[Extracted records]
★ ★ ★
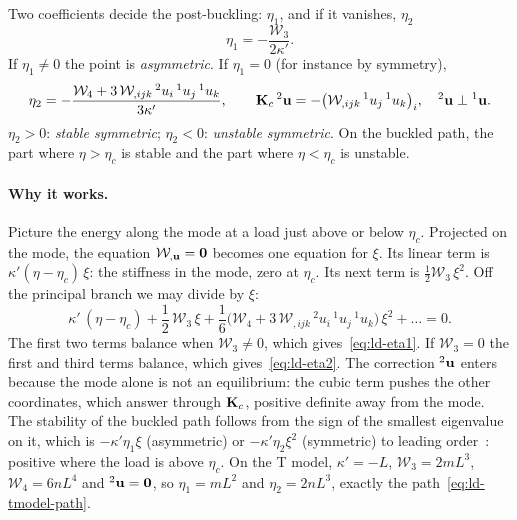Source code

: \begin{gbox}{Two coefficients decide the post-buckling: $\eta_1$, and if it vanishes, $\eta_2$}\label{sec:ld-koitercoef}
%
\begin{equation}\label{eq:ld-eta1}
  \eta_1 = -\frac{\mathcal{W}_3}{2\kappa'} .
\end{equation}
If $\eta_1 \neq 0$ the point is \emph{asymmetric}. If $\eta_1 = 0$ (for instance by symmetry),
\begin{equation}\label{eq:ld-eta2}
  \eta_2 = -\frac{\mathcal{W}_4 + 3\,\mathcal{W}_{,ijk}\,{}^2u_i\,{}^1u_j\,{}^1u_k}{3\kappa'},
  \qquad
  \mathbf{K}_c\,{}^2\mathbf{u} = -\bigl(\mathcal{W}_{,ijk}\,{}^1u_j\,{}^1u_k\bigr)_i,
  \quad {}^2\mathbf{u}\perp{}^1\mathbf{u} .
\end{equation}
$\eta_2 > 0$: \emph{stable symmetric}; $\eta_2 < 0$: \emph{unstable symmetric}.
On the buckled path, the part where $\eta > \eta_c$ is stable and the part where
$\eta < \eta_c$ is unstable.
\end{gbox}

\paragraph{Why it works.}
Picture the energy along the mode at a load just above or below $\eta_c$. Projected
on the mode, the equation $\mathcal{W}_{,\mathbf{u}} = \mathbf{0}$ becomes one equation for
$\xi$. Its linear term is $\kappa'(\eta - \eta_c)\,\xi$: the stiffness in the mode,
zero at $\eta_c$. Its next term is $\tfrac12\mathcal{W}_3\,\xi^2$. Off the principal
branch we may divide by $\xi$:
\begin{equation}\label{eq:ld-reduced}
  \kappa'\,(\eta - \eta_c) + \frac12\,\mathcal{W}_3\,\xi
  + \frac16\bigl(\mathcal{W}_4 + 3\,\mathcal{W}_{,ijk}\,{}^2u_i\,{}^1u_j\,{}^1u_k\bigr)\,\xi^2
  + \dots = 0 .
\end{equation}
The first two terms balance when $\mathcal{W}_3 \neq 0$, which
gives~\eqref{eq:ld-eta1}. If $\mathcal{W}_3 = 0$ the first and third terms balance,
which gives~\eqref{eq:ld-eta2}. The correction ${}^2\mathbf{u}$ enters because the mode
alone is not an equilibrium: the cubic term pushes the other coordinates, which
answer through $\mathbf{K}_c$, positive definite away from the mode. The stability of
the buckled path follows from the sign of the smallest eigenvalue on it, which is
$-\kappa'\eta_1\xi$ (asymmetric) or $-\kappa'\eta_2\xi^2$ (symmetric) to leading
order~\cite[pp.~57--62]{ld-triantafyllidis2011}: positive where the load is above
$\eta_c$. On the T model, $\kappa' = -L$, $\mathcal{W}_3 = 2mL^3$,
$\mathcal{W}_4 = 6nL^4$ and ${}^2\mathbf{u} = \mathbf{0}$, so $\eta_1 = mL^2$ and $\eta_2 = 2nL^3$,
exactly the path~\eqref{eq:ld-tmodel-path}.

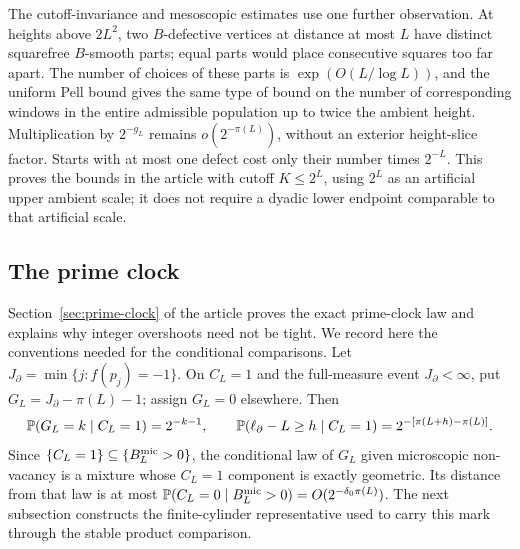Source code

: The cutoff-invariance and mesoscopic estimates use one further
observation. At heights above $2L^2$, two $B$-defective vertices at
distance at most $L$ have distinct squarefree $B$-smooth parts; equal
parts would place consecutive squares too far apart. The number of
choices of these parts is $\exp(O(L/\log L))$, and the uniform Pell
bound gives the same type of bound on the number of corresponding windows in the entire admissible population
up to twice the ambient height. Multiplication by $2^{-g_L}$ remains
$o(2^{-\pi(L)})$, without an exterior height-slice factor. Starts with at most one defect
cost only their number times $2^{-L}$. This proves the bounds in the
article with cutoff $K\le2^L$, using $2^L$ as an artificial upper
ambient scale; it does not require a dyadic lower endpoint comparable
to that artificial scale.

\subsection{The prime clock}
Section~\ref{sec:prime-clock} of the article proves the exact prime-clock
law and explains why integer overshoots need not be tight. We record here
the conventions needed for the conditional comparisons. Let
$J_\partial=\min\{j:f(p_j)=-1\}$. On $C_L=1$ and the full-measure
event $J_\partial<\infty$, put $G_L=J_\partial-\pi(L)-1$;
assign $G_L=0$ elsewhere. Then
\[
 \PP(G_L=k\mid C_L=1)=2^{-k-1},\qquad
 \PP(\ell_\partial-L\ge h\mid C_L=1)
             =2^{-[\pi(L+h)-\pi(L)]}.
\]
Since $\{C_L=1\}\subseteq\{B_L^{\rm mic}>0\}$, the conditional
law of $G_L$ given microscopic non-vacancy is a mixture whose
$C_L=1$ component is exactly geometric. Its distance from that law is
at most $\PP(C_L=0\mid B_L^{\rm mic}>0)=O(2^{-\delta_0\pi(L)})$.
The next subsection constructs the finite-cylinder representative used
to carry this mark through the stable product comparison.

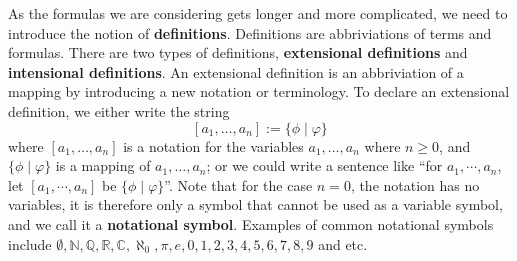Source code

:\documentclass[11pt]{book}
\begin{document}
\fi
As the formulas we are considering gets longer and more complicated, we need to introduce the notion of \textbf{definitions}. Definitions are abbriviations of terms and formulas. There are two types of definitions, \textbf{extensional definitions} and \textbf{intensional definitions}. An extensional definition is an abbriviation of a mapping by introducing a new notation or terminology. To declare an extensional definition, we either write the string
\[[a_1,\dots,a_n]:=\{\phi\mid \varphi\}\]
where $[a_1,\dots,a_n]$ is a notation for the variables $a_1,\dots,a_n$ where $n\ge 0$, and $\{\phi\mid \varphi\}$ is a mapping of $a_1,\dots,a_n$; or we could write a sentence like ``for $a_1,\cdots,a_n$, let $[a_1,\cdots,a_n]$ be $\{\phi\mid \varphi\}$''. Note that for the case $n=0$, the notation has no variables, it is therefore only a symbol that cannot be used as a variable symbol, and we call it a \textbf{notational symbol}. Examples of common notational symbols include $\emptyset,\mathbb{N},\mathbb{Q},\mathbb{R},\mathbb{C},\aleph_0,\pi,e,0,1,2,3,4,5,6,7,8,9$ and etc.
\end{document}

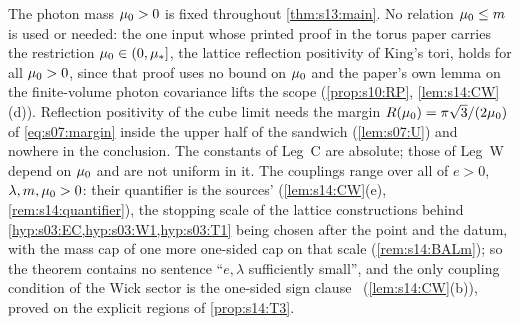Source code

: \begin{remark}\label{rem:s13:mu0}
The photon mass $\lmu>0$ is fixed throughout \cref{thm:s13:main}. No relation $\lmu\le m$ is used or needed: the one input whose printed proof in the torus paper \cite{SymPhase} carries the restriction $\lmu\in(0,\mus]$, the lattice reflection positivity of King's tori, holds for all $\lmu>0$, since that proof uses no bound on $\lmu$ and the paper's own lemma on the finite-volume photon covariance lifts the scope (\cref{prop:s10:RP}, \cref{lem:s14:CW}(d)). Reflection positivity of the cube limit needs the margin $R(\lmu)=\pi\sqrt3/(2\lmu)$ of \eqref{eq:s07:margin} inside the upper half of the sandwich (\cref{lem:s07:U}) and nowhere in the conclusion. The constants of Leg~C are absolute; those of Leg~W depend on $\lmu$ and are not uniform in it. The couplings range over all of $e>0$, $\lambda,m,\lmu>0$: their quantifier is the sources' (\cref{lem:s14:CW}(e), \cref{rem:s14:quantifier}), the stopping scale of the lattice constructions behind \cref{hyp:s03:EC,hyp:s03:W1,hyp:s03:T1} being chosen after the point and the datum, with the mass cap of \cite[Prop.~3.1]{Ba2} one more one-sided cap on that scale (\cref{rem:s14:BALm}); so the theorem contains no sentence ``$e,\lambda$ sufficiently small'', and the only coupling condition of the Wick sector is the one-sided sign clause \Tthree\ (\cref{lem:s14:CW}(b)), proved on the explicit regions of \cref{prop:s14:T3}.
\end{remark}
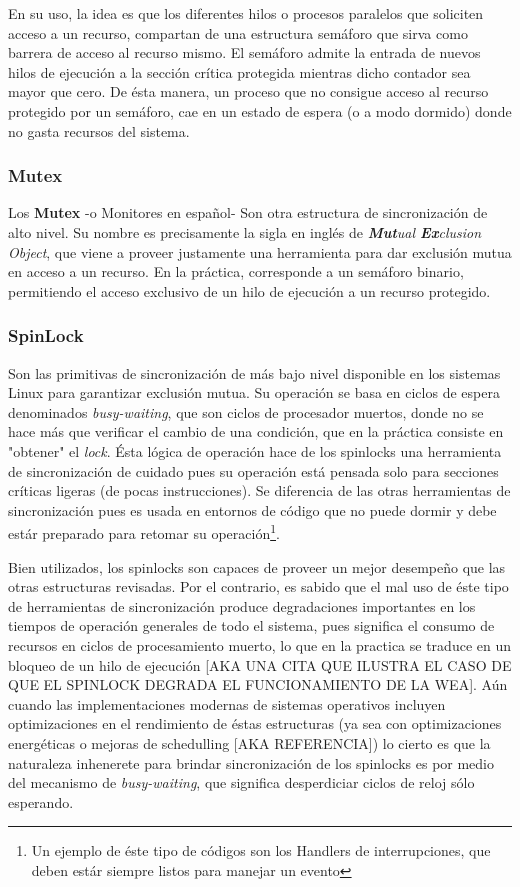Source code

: En su uso, la idea es que los diferentes hilos o procesos paralelos que soliciten acceso a un recurso, compartan de una estructura semáforo que sirva como barrera de acceso al recurso mismo. El semáforo admite la entrada de nuevos hilos de ejecución a la sección crítica protegida mientras dicho contador sea mayor que cero. De ésta manera, un proceso que no consigue acceso al recurso protegido por un semáforo, cae en un estado de espera (o a modo dormido) donde no gasta recursos del sistema.

\subsubsection{Mutex}
Los \textbf{Mutex} -o Monitores en español- Son otra estructura de sincronización de alto nivel. Su nombre es precisamente la sigla en inglés de \emph{\textbf{Mut}ual \textbf{Ex}clusion Object}, que viene a proveer justamente una herramienta para dar exclusión mutua en acceso a un recurso. En la práctica, corresponde a un semáforo binario, permitiendo el acceso exclusivo de un hilo de ejecución a un recurso protegido.

\subsubsection{SpinLock}
Son las primitivas de sincronización de más bajo nivel disponible en los sistemas Linux para garantizar exclusión mutua. Su operación se basa en ciclos de espera denominados \emph{busy-waiting}, que son ciclos de procesador muertos, donde no se hace más que verificar el cambio de una condición, que en la práctica consiste en "obtener" el \emph{lock}. Ésta lógica de operación hace de los spinlocks una herramienta de sincronización de cuidado pues su operación está pensada solo para secciones críticas ligeras (de pocas instrucciones). Se diferencia de las otras herramientas de sincronización pues es usada en entornos de código que no puede dormir y debe estár preparado para retomar su operación\footnote{Un ejemplo de éste tipo de códigos son los Handlers de interrupciones, que deben estár siempre listos para manejar un evento}.

Bien utilizados, los spinlocks son capaces de proveer un mejor desempeño que las otras estructuras revisadas. Por el contrario, es sabido que el mal uso de éste tipo de herramientas de sincronización produce degradaciones importantes en los tiempos de operación generales de todo el sistema, pues significa el consumo de recursos en ciclos de procesamiento muerto, lo que en la practica se traduce en un bloqueo de un hilo de ejecución [AKA UNA CITA QUE ILUSTRA EL CASO DE QUE EL SPINLOCK DEGRADA EL FUNCIONAMIENTO DE LA WEA]. Aún cuando las implementaciones modernas de sistemas operativos incluyen optimizaciones en el rendimiento de éstas estructuras (ya sea con optimizaciones energéticas o mejoras de schedulling [AKA REFERENCIA]) lo cierto es que la naturaleza inhenerete para brindar sincronización de los spinlocks es por medio del mecanismo de \emph{busy-waiting}, que significa desperdiciar ciclos de reloj sólo esperando.

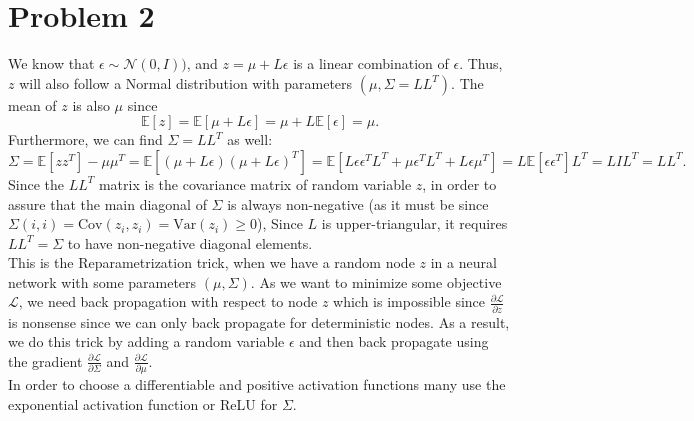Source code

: \documentclass{article}
\begin{document}
\section*{Problem 2}
We know that $\epsilon \sim \mathcal{N} (0,I))$, and $z = \mu + L\epsilon$ is a linear combination of $\epsilon$. Thus, $z$ will also follow a Normal distribution with parameters $(\mu, \Sigma=LL^T)$.
The mean of $z$ is also $\mu$ since
\begin{equation*}
    \mathbb{E} [z] = \mathbb{E} [ \mu + L\epsilon] =  \mu + L \mathbb{E}[\epsilon] = \mu.    
\end{equation*}
Furthermore, we can find $\Sigma = LL^T$ as well:
\begin{equation*}
    \Sigma = \mathbb{E} [z z^T] - \mu \mu^T  =  \mathbb{E} [ (\mu + L\epsilon)( \mu + L\epsilon)^T ] = \mathbb{E} [ L \epsilon \epsilon^T L^T  + \mu \epsilon^T L^T  + L\epsilon \mu^T ] = L\mathbb{E} [ \epsilon \epsilon^T]L^T = LIL^T = LL^T.
\end{equation*}
Since the $LL^T$ matrix is the covariance matrix of random variable $z$, in order to assure that the main diagonal of $\Sigma$ is always non-negative (as it must be since $\Sigma(i,i) = \mathrm{Cov}(z_i, z_i) = \mathrm{Var}(z_i) \geq 0$), Since $L$ is upper-triangular, it requires $LL^T = \Sigma$ to have non-negative diagonal elements.
\\
This is the Reparametrization trick, when we have a random node $z$ in a neural network with some parameters $(\mu, \Sigma)$. As we want to minimize some objective $\mathcal{L}$, we need back propagation with respect to node $z$ which is impossible since $\frac{\partial \mathcal{L}}{\partial z}$ is nonsense since we can only back propagate for deterministic nodes. As a result, we do this trick by adding a random variable $\epsilon$ and then back propagate using the gradient $\frac{\partial \mathcal{L}}{\partial \Sigma}$ and  $\frac{\partial \mathcal{L}}{\partial \mu}$.\\
In order to choose a differentiable and positive activation functions many use the exponential activation function or ReLU for $\Sigma$. 
\end{document}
★ ★ ★
### Your goal
Look through the entries and find each line that has the string "documentclass". Copy those lines.

### Solution below
:\documentclass[11pt]{book}
: \documentclass{article}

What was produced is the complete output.